Progress report Gender Issues - ShelinaGobardhan/FOTD-Portfolio- GitHub Wiki

One of the topics of choice to highlight is gender issues and if/how they occur within the script and the book. After close reading or deep reading the film script and the book it was clear that male (men, man, wizard, him, himself, his and he) and the female (woman, women, witch, her, hers and herself) words occurred. So distant reading was applied. By running scripts on these words and putting them together in a word count script in the command line, interesting things came forward that can be interpreted. The film script by itself consisted of a majority of male words.

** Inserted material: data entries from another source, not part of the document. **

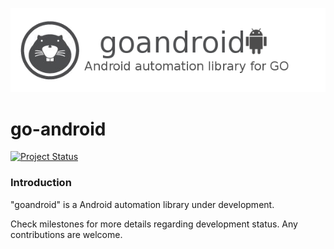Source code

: ![goandroid_logo](goandroid_logo.png)

go-android
==========
[![Project Status](http://stillmaintained.com/kunaldawn/goandroid.png)](https://stillmaintained.com/kunaldawn/goandroid)

### Introduction

"goandroid" is a Android automation library under development.

Check milestones for more details regarding development status.
Any contributions are welcome.
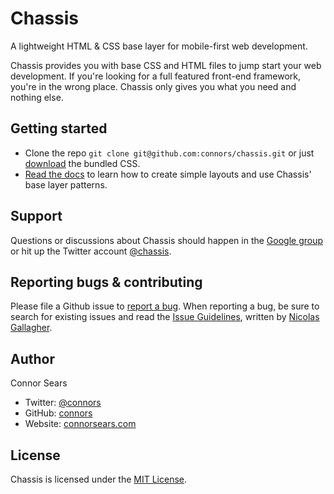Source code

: # Chassis

A lightweight HTML & CSS base layer for mobile-first web development.

Chassis provides you with base CSS and HTML files to jump start your web development. If you're looking for a full featured front-end framework, you're in the wrong place. Chassis only gives you what you need and nothing else.

## Getting started

- Clone the repo `git clone git@github.com:connors/chassis.git` or just [download](http://connors.github.com/chassis/chassis.zip) the bundled CSS.
- [Read the docs](http://connors.github.com/chassis) to learn how to create simple layouts and use Chassis' base layer patterns.

## Support

Questions or discussions about Chassis should happen in the [Google group](https://groups.google.com/forum/#!forum/chassis-support) or hit up the Twitter account [@chassis](http://www.twitter.com/chassis).



## Reporting bugs & contributing

Please file a Github issue to [report a bug](http://github.com/connors/chassis/issues). When reporting a bug, be sure to search for existing issues and read the [Issue Guidelines](https://github.com/necolas/issue-guidelines), written by [Nicolas Gallagher](https://github.com/necolas/).

## Author

Connor Sears

- Twitter: [@connors](http://twitter.com/connors)
- GitHub: [connors](http://github.com/connors)
- Website: [connorsears.com](http://connorsears.com)


## License

Chassis is licensed under the [MIT License](http://opensource.org/licenses/MIT).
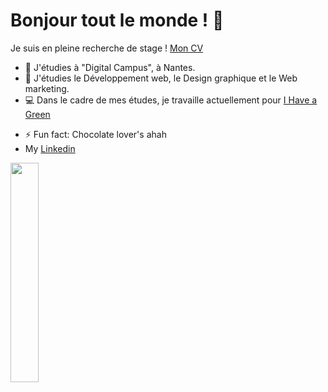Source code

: # Bonjour tout le monde ! 👋
Je suis en pleine recherche de stage ! [Mon CV](https://github.com/MelanieGlnFolio/MelanieGlnFolio/raw/main/CV%20Me%CC%81lanie%20GUILLON%202020%20(2).pdf)

- 🔭 J'étudies à "Digital Campus", à Nantes.
- 🌱 J'étudies le Développement web, le Design graphique et le Web marketing.
- 💻 Dans le cadre de mes études, je travaille actuellement pour [I Have a Green](https://ihaveagreen.fr/)
<!--👯 I’m looking to collaborate on ...
- 🤔 I’m looking for help with ...
- 💬 Ask me about ...
- 📫 How to reach me: ...
- 😄 Pronouns: ...-->
- ⚡ Fun fact: Chocolate lover's ahah
- My [Linkedin](https://www.linkedin.com/in/m%C3%A9lanie-guillon-72aa391b8)

<img width="30%" src="https://i.pinimg.com/564x/25/18/40/251840488e31bb22b019024fe5069c48.jpg">
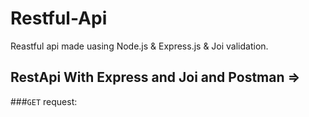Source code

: # Restful-Api
Reastful api made uasing Node.js &amp; Express.js &amp; Joi validation.

## RestApi With Express and Joi and Postman =>

###`GET` request:
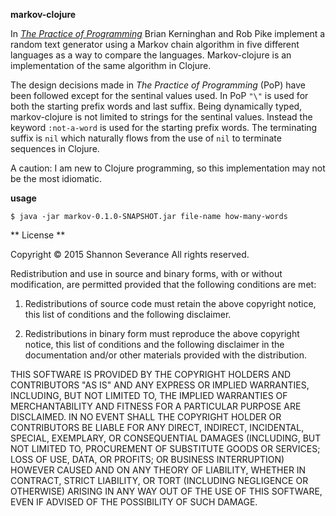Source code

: **markov-clojure**

In [_The Practice of
Programming_](http://cm.bell-labs.com/cm/cs/tpop/) Brian
Kerninghan and Rob Pike implement a random text generator using a
Markov chain algorithm in five different languages as a way to compare
the languages. Markov-clojure is an implementation of the same
algorithm in Clojure.

The design decisions made in _The Practice of Programming_ (PoP) have
been followed except for the sentinal values used. In PoP `"\"` is
used for both the starting prefix words and last suffix. Being
dynamically typed, markov-clojure is not limited to strings for the
sentinal values. Instead the keyword `:not-a-word` is used for the
starting prefix words. The terminating suffix is `nil` which naturally
flows from the use of `nil` to terminate sequences in Clojure.

A caution: I am new to Clojure programming, so this implementation may not
be the most idiomatic.

**usage**

    $ java -jar markov-0.1.0-SNAPSHOT.jar file-name how-many-words

** License **

Copyright © 2015 Shannon Severance
All rights reserved.

Redistribution and use in source and binary forms, with or without
modification, are permitted provided that the following conditions are
met:

1. Redistributions of source code must retain the above copyright
notice, this list of conditions and the following disclaimer.

2. Redistributions in binary form must reproduce the above copyright
notice, this list of conditions and the following disclaimer in the
documentation and/or other materials provided with the distribution.

THIS SOFTWARE IS PROVIDED BY THE COPYRIGHT HOLDERS AND CONTRIBUTORS
"AS IS" AND ANY EXPRESS OR IMPLIED WARRANTIES, INCLUDING, BUT NOT
LIMITED TO, THE IMPLIED WARRANTIES OF MERCHANTABILITY AND FITNESS FOR
A PARTICULAR PURPOSE ARE DISCLAIMED. IN NO EVENT SHALL THE COPYRIGHT
HOLDER OR CONTRIBUTORS BE LIABLE FOR ANY DIRECT, INDIRECT, INCIDENTAL,
SPECIAL, EXEMPLARY, OR CONSEQUENTIAL DAMAGES (INCLUDING, BUT NOT
LIMITED TO, PROCUREMENT OF SUBSTITUTE GOODS OR SERVICES; LOSS OF USE,
DATA, OR PROFITS; OR BUSINESS INTERRUPTION) HOWEVER CAUSED AND ON ANY
THEORY OF LIABILITY, WHETHER IN CONTRACT, STRICT LIABILITY, OR TORT
(INCLUDING NEGLIGENCE OR OTHERWISE) ARISING IN ANY WAY OUT OF THE USE
OF THIS SOFTWARE, EVEN IF ADVISED OF THE POSSIBILITY OF SUCH DAMAGE.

Instead of scrolling trough the whole frequency lists of the book and the filmscript, scripts will be made to be able to work faster and more efficient.

'He' and 'She'

Step 1

cat azkabanbook.txt | tr -sc '[A-Z][a-z]' '[\012*]' | sort | uniq -c | awk '{print $2 "\t" $1}' >     azkabanbook.word_freq.csv

cat azkabanscript.txt | tr -sc '[A-Z][a-z]' '[\012*]' | sort | uniq -c | awk '{print $2 "\t" $1}' > azkabanscript.word_freq.csv

cat azkabanscript.word_freq.csv azkabanbook.word_freq.csv | grep -E 'he|she' | column -t

Problem: Al the words that start with 'he' occurred.

Step 2

cat azkabanscript.word_freq.csv azkabanbook.word_freq.csv | grep -w -i -E 'She|He' | column -t    

outcome:

He 54

She 10

he 61

she 9

HE 14

He 608

SHE 4

She 113

he 1474

she 251

Problem: distinction between capital letters and lower case letters.

Step 3

Merging uppercase and lowercase for both the filmscript and the book:

tr '[a-z]' '[A-Z]' < azkabanbook.word_freq.csv |
tr -sc '[A-Z]' '[\012*]' | sort | uniq -c
tr '[a-z]' '[A-Z]' < azkabanscript.word_freq.csv |
tr -sc '[A-Z]' '[\012*]' | sort | uniq -c 

outcome: no distinction between capitals and lower case letters anymore

problem: The merge did not succeed. The numbers that came foreword by running the script had changed significantly. For example 'he' was only mentioned 3 times. Probablely the 2 did not merge but only the upper case came out. After trying a bunch of code we did not succeed so we stuck with what is descrined in step 4.

Step 4

Running the following code provided a good overview on how many times different female and male words occurred.
grep -w -i "he" azkabanscript.word_freq.csv azkabanbook.word_freq.csv or appling multiple male and female words instead of just 'he'.

Step 5

Just to give an insight in how it looks:

azkabanscript.word_freq.csv:He 54

azkabanscript.word_freq.csv:he 61

azkabanbook.word_freq.csv:HE 14

azkabanbook.word_freq.csv:He 608

azkabanbook.word_freq.csv:he 1474

The following came foreword by running different gender related words:

Filmscript: he (115), she (19), wizard (4), witch (5), man (13), men (0), woman (3), women (0), him (52), her (14)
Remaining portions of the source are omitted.